Biden: Look. I have a cognitive test every single day. Every day I have that test. Everything I do. You know, not only am I campaigning, but I’m running the world. Not …
and that’s not hi … sounds like hyperbole, but we are the essential nation of the world …
“Madeleine Albright was right. And every
single day, for example, today before I came out here, I’m on the phone with … with the prime minister of … well, anyway, I shouldn’t get into detail, but with Netanyahu.
I’m on the phone with the new prime minister of England …
“I’m workin’ on what we were doin’ with regard to … in
Europe with regard to expansion of NATO and whether it’s gonna stick. I’m takin’ on Putin. I mean, every day there’s no day I go through there are not those decisions I have to
make every single day.”
“Running the world”? Surely Stephanopoulos might have asked what the President meant by that.
“Takin’ on Putin”? Stephanopoulos might have questioned this too, perhaps asking why the President feels he has to “take on” Putin as if the
conflict between Russia and the U.S. is some sort of personal grudge match between the two men.
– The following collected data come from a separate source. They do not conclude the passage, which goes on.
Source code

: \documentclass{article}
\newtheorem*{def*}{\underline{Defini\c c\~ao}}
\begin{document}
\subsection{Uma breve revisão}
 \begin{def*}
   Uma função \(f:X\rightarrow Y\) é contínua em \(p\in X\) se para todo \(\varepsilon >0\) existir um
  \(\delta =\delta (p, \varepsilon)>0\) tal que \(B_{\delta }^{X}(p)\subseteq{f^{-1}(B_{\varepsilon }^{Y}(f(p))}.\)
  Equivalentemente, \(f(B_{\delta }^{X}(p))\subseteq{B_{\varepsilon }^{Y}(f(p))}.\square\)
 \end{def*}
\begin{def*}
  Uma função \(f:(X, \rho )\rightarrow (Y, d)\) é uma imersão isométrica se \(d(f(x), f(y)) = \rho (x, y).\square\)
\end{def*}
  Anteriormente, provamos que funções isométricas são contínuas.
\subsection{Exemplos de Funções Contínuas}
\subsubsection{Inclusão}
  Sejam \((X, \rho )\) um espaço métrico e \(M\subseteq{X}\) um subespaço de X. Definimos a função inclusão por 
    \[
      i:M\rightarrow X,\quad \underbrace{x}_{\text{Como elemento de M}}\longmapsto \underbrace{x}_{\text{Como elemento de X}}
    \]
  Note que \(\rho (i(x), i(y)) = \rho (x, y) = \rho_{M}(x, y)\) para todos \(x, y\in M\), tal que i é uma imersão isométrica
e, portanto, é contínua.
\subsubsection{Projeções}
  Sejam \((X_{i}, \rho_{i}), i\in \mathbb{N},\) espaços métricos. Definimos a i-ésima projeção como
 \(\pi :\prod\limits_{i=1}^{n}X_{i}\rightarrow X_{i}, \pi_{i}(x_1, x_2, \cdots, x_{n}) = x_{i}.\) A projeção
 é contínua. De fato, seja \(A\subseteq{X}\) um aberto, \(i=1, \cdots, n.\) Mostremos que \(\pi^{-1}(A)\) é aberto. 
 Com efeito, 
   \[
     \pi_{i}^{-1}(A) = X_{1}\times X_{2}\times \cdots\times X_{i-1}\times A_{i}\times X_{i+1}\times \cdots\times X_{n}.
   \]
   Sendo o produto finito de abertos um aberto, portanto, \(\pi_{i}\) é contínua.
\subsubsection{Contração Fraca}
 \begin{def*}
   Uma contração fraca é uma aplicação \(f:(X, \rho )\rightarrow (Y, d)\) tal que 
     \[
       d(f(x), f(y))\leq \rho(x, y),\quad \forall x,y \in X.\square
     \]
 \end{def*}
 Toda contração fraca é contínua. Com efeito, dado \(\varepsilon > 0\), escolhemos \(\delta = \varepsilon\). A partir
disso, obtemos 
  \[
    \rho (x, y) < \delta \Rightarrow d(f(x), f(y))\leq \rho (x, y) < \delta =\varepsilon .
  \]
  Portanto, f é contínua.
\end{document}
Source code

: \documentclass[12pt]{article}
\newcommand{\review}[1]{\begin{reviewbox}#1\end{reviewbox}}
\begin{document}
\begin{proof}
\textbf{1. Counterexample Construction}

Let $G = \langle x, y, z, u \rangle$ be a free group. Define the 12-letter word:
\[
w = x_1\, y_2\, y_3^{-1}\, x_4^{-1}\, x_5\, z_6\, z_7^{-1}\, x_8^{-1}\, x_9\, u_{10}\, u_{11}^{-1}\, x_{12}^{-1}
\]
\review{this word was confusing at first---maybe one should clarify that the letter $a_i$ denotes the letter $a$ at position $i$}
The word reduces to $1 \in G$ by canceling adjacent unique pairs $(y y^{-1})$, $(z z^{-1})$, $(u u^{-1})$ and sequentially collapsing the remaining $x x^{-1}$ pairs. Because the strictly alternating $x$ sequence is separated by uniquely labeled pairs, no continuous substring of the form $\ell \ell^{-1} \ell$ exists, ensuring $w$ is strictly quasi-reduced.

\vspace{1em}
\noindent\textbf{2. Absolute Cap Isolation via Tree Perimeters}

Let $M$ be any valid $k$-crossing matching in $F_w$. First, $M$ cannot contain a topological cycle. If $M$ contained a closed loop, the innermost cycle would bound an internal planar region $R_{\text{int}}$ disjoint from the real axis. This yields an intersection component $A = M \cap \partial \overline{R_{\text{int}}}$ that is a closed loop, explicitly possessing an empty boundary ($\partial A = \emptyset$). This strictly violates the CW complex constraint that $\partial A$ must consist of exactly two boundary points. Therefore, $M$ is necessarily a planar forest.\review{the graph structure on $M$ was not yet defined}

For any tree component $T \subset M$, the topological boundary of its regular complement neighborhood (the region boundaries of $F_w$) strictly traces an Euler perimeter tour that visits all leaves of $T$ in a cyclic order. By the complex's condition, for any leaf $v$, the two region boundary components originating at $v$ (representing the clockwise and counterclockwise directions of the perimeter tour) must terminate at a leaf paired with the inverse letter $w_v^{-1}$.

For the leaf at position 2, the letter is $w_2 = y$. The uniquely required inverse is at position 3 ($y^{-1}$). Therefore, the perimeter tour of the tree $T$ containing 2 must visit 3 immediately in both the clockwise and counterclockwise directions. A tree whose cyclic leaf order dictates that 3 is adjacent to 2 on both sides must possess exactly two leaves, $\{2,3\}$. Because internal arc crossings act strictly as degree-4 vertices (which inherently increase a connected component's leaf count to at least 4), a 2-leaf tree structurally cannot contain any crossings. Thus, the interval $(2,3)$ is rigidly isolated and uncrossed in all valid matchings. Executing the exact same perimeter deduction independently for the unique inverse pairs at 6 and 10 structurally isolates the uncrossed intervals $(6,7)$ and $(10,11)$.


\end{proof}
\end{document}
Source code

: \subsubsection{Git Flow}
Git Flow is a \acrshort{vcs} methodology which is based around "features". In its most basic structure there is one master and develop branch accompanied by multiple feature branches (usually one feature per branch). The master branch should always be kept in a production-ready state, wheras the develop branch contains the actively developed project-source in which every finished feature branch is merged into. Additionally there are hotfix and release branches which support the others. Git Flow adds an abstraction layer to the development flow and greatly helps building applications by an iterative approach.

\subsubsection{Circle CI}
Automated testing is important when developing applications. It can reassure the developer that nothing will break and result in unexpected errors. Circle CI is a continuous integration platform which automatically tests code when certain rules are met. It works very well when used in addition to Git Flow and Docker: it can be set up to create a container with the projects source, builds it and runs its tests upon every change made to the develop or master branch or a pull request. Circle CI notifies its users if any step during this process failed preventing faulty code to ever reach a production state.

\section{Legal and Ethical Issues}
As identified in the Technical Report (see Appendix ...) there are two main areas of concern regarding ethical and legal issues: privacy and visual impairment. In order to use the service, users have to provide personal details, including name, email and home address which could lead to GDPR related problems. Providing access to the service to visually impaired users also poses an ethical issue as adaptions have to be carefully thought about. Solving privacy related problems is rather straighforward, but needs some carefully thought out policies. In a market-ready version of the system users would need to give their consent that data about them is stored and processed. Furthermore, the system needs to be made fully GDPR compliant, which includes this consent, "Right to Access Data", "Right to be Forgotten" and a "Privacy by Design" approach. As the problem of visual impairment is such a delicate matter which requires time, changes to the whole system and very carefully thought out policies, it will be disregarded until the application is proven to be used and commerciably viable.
Later in the interview, Biden went even further on the
subject of Putin. “Can you serve effectively for the next four years?” Stephanopoulos asked.
“George, I’m the guy that put NATO
together, the future,” answered Biden. “No one thought I could expand it. I’m the guy that shut Putin down. No one thought [that] could happen.”
List of possible questions Stephanopoulos might have asked: When did you “put NATO together”? Who thought you could not expand it? How did you “shut Putin
down”?
After the interview was over, it was on to the four-member panel of ABC News analysts -- chief
Washington correspondent Jonathan Karl, chief global affairs correspondent Martha Raddatz, chief White House correspondent Mary Bruce, and senior congressional correspondent Rachel Scott.
One after another, they dutifully reported on the Democratic reaction to Biden’s performance in the interview.
They concluded from the reaction they were seeing and hearing that the interview did little to quash the growing
calls within the party for Biden to quit the campaign.
They quoted unnamed sources who were all Democrats, leading me to wonder whether these Washington
news-media insiders even have any sources, friends or any contact at all with anyone on the other side of the aisle.
I realize that the reactions of
Democrats were paramount to this story, but if memory serves, Republicans were not even mentioned, as if this story involved only Democrats, and not the other half of the country.
Some of the post-interview reaction I read afterwards positioned Biden’s performance as “striking back” at critics and naysayers who became alarmed about
his stamina and cognitive abilities in the debate with Trump.
In the opinion of some, Biden handled himself much better in the interview, and that the
interview represented a comeback of sorts from his debate performance.
My own opinion is that he did no better in the interview than he did in the
debate.
My record of prognostication, especially in the political realm, is atrocious. But the last note I made as the
interview was coming to an end Friday night was two words: He’s toast.